Data LegoLand: Text and Data Mining and its Impact on COVID-19

Posted on August 25, 2020

Co-authored by Akshat Agrawal & Manika Dayal*

Text & Data Mining - Copyright
Image Source:


The COVID-19 pandemic has halted the world and has affected almost every aspect of an individual’s livelihood. This has led many academic researchers and pharmaceutical companies relentlessly working towards finding both treatments and vaccines for COVID-19. The need for a solution through innovation presents itself to be extremely pertinent. This article will seek to analyse the importance of Artificial Intelligence (“AI”), specifically Text and Data Mining (“TDM”) tools in combatting the menace of COVID-19 and consequently highlight the importance of AI based tools in facilitating research and pharmaceutical innovations.

Further, this article will aim to discuss the various copyright concerns involved in developing and training the AI software, for it to be able to produce an effective output and efficiently support the researchers in developing mechanisms to combat COVID-19, along with the peripheral concerns. The article will further elucidate upon the scope and ambit of research exceptions in copyright, whether they are essential to promote the development and innovation in science, especially during this pandemic for it to be able to  promote open and quick collaborative innovation. Finally, the Indian scheme shall be discussed wherein this article shall hint at the various statutory tools within the Indian Copyright Act, 1957 that could effectively be used to ease the legal complexities associated with training the AI software, for it to be effectually employed and used by researchers in the pharmaceutical and other connected industries.

Role of AI in Complimenting the R&D Required for a Solution to COVID-19

The Director General of WIPO recently in a statement published on the WIPO website stated that the main challenge currently being faced is the absence of any approved vaccines/ treatments or cures to COVID 19. Further, the policy focus of governments should be on supporting science, innovation and R&D for an efficient development of a scientific solution to the menace that is COVID 19. In light of this, it becomes exceedingly important to recognise the powerful role of AI, i.e. perceptive computing technologies, in addressing the needs of research data required to fight this global pandemic and effective support to medical researchers. In order to understand the conundrum better, we will elucidate upon the possible avenues where AI plays a pertinent role in medical research:

  1. Running complex and intricate algorithms by analysing and learning from large and diverse datasets to identify components of a vaccine, by understanding the viral protein structure of COVID-19.
  2. Helping research scientists analyse through an exorbitant amount of relevant research papers, and sift through the research papers and publications being published around the world in open access formats. AI technologies like Natural Language Processing (NLP) can help researchers crunch huge amounts of data that would be impossible for humans to process quickly.

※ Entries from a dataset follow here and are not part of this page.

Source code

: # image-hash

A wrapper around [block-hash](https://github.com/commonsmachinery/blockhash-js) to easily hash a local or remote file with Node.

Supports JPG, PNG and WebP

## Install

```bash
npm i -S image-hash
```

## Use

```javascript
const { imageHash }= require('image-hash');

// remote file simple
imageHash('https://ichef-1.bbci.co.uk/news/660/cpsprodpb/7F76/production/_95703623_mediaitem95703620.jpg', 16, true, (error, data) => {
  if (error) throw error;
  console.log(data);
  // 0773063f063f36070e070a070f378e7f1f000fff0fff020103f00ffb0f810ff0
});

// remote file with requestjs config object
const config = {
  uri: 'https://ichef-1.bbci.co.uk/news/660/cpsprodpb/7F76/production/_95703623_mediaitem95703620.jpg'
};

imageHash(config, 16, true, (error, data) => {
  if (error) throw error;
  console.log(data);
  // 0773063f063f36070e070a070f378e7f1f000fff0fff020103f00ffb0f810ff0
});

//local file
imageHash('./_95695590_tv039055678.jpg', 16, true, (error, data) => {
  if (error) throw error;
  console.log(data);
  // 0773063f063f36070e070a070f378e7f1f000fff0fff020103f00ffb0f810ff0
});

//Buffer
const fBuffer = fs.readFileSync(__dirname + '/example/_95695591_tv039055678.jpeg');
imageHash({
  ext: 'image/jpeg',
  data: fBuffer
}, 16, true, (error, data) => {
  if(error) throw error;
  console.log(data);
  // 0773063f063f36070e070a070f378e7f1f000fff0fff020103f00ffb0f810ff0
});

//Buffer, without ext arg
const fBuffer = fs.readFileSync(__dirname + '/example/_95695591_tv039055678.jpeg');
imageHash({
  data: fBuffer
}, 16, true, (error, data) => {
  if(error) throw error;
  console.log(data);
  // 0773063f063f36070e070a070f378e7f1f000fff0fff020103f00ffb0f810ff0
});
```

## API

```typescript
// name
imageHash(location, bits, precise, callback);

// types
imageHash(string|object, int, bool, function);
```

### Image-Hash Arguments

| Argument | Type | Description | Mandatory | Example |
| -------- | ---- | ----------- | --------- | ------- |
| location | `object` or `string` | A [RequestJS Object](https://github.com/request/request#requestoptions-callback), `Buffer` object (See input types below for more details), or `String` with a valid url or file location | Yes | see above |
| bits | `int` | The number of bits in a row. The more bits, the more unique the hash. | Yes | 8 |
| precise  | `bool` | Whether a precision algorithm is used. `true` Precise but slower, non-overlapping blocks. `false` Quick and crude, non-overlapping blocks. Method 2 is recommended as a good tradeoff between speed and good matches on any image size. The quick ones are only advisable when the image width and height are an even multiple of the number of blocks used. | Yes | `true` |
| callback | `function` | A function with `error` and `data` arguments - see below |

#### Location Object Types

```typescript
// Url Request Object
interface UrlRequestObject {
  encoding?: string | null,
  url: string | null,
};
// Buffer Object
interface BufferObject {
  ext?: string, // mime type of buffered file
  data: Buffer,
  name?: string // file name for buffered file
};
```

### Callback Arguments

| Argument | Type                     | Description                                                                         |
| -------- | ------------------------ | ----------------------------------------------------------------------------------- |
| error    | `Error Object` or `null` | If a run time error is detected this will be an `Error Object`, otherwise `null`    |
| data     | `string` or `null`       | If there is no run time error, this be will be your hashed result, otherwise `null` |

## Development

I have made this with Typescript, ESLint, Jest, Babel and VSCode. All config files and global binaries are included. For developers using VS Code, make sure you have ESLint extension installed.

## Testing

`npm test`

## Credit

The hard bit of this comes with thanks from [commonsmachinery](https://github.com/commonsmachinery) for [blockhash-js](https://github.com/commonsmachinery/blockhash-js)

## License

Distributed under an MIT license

Further, AI can evaluate and summarize tens and thousands of new research papers on coronavirus to substantiate the researchers work.

It is further, pertinent to note that the pace at which research is being published is extremely rapid and therefore, it has become increasingly difficult for scientists and medical researchers to connect the dots and swiftly analyse the various points and contentions raised. For this, Allen Institute of AI recently partnered with several research organisations to produce the COVID 19 Open Research Dataset (CORD-19), a unique resource base with over 40,000 scholarly articles on COVID 19, with continued daily updates. Researchers herein can apply natural language processing algorithms and work on solutions and mechanisms for possibly developing the vaccine. Further fairly new tools like Google’s COVID-19 research explorer, enables users/ researchers to ask questions on its AI supported search engine, which upon analysis of the language terms read with the data sets fed in, returns a list of papers with key passages highlighted. Another similar initiative is a search engine based tool which uses AI to tag papers with keywords, labels and offers filters such as peer review status, source etc. has been developed at Lawrence Berkeley Laboratory, California and is known as COVID Scholar. Essentially functions performed by these AI based tools is to keep up with the results of scientific research, collate and efficiently make critical information accessible to researchers to save them a lot of time and effort.

However, AI related developmental methods require large amounts of labelled data to be effective. AI works on clean and enriched datasets which are required to be fed in for the AI software to be able to learn to analyse and filter the critical aspects of the same. Therefore, for it to predict more accurate results and to be trained to parse and extract knowledge out of big datasets, researchers need access to huge sets of data and training tools. Most of this data is IP protected by large research labs and pharmaceutical agencies along with big pharma companies curbing the effective use and development of AI based tools. Most of these datasets are either protected by Copyright or Database protection laws and seeking and negotiating licenses for the same disbands effective access to these essential resources, especially during a public health crisis.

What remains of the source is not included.